Long-term market internals broke below previous lows and now suggest further downside. Short-term market internals are not yet oversold despite bearish
sentiment. However, defensive assets are significantly overbought, suggesting a potentially precarious situation.
The Good:
- The S&P 500 has not broken below key moving averages or support levels.
- Several sectors remain in positive trends.
- The ECRI WLI is up 0.29% year-over-year.
The Bad:
- ISM Non-Manufacturing PMI dropped last month.
- Inflation continues to slow.
- The Dollar remains in a positive trend and the Yen was strong last week.
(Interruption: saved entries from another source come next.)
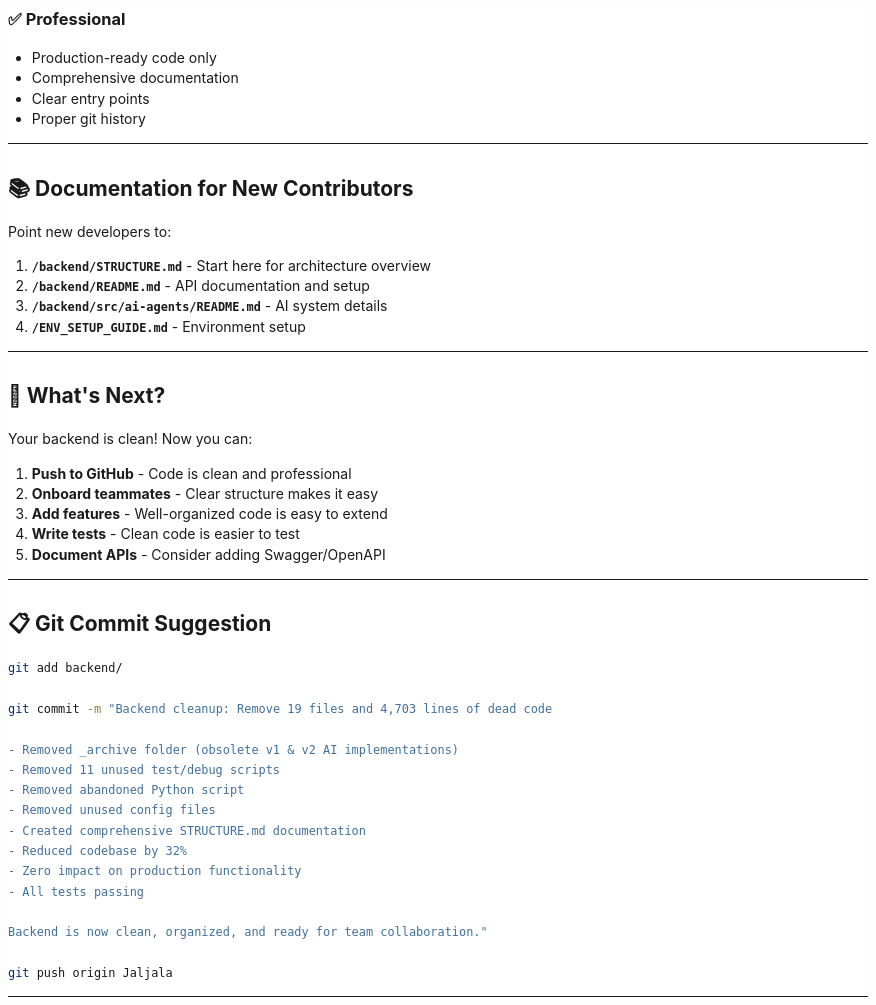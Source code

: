 ### ✅ **Professional**
- Production-ready code only
- Comprehensive documentation
- Clear entry points
- Proper git history

---

## 📚 Documentation for New Contributors

Point new developers to:

1. **`/backend/STRUCTURE.md`** - Start here for architecture overview
2. **`/backend/README.md`** - API documentation and setup
3. **`/backend/src/ai-agents/README.md`** - AI system details
4. **`/ENV_SETUP_GUIDE.md`** - Environment setup

---

## 🎉 What's Next?

Your backend is clean! Now you can:

1. **Push to GitHub** - Code is clean and professional
2. **Onboard teammates** - Clear structure makes it easy
3. **Add features** - Well-organized code is easy to extend
4. **Write tests** - Clean code is easier to test
5. **Document APIs** - Consider adding Swagger/OpenAPI

---

## 📋 Git Commit Suggestion

```bash
git add backend/

git commit -m "Backend cleanup: Remove 19 files and 4,703 lines of dead code

- Removed _archive folder (obsolete v1 & v2 AI implementations)
- Removed 11 unused test/debug scripts
- Removed abandoned Python script
- Removed unused config files
- Created comprehensive STRUCTURE.md documentation
- Reduced codebase by 32%
- Zero impact on production functionality
- All tests passing

Backend is now clean, organized, and ready for team collaboration."

git push origin Jaljala
```

---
- Market sentiment is negative as the risk free asset is outperforming both international and domestic equities as well as high yield bonds in a majority of time frames.
The Ugly:
- The 4-week moving average of the ECRI WLI is negative -1.29% year-over-year.
- Credit spreads are not confirming the S&P 500 and are widening.
- Defensive factors and sectors are leading the market.
- The U.S. 10-year yield dropped 12 basis points and suggest slower growth.
Chart of the Week: Long-term market internals are breaking down. This suggests that equity markets could also break down.
Chart 2: The U.S. ISM Non-Manufacturing Index dropped to 53.70, the lowest level since the 2015-2016 slowdown.
Chart 3: Producer Prices show a continued slowdown in inflation on a year over year basis.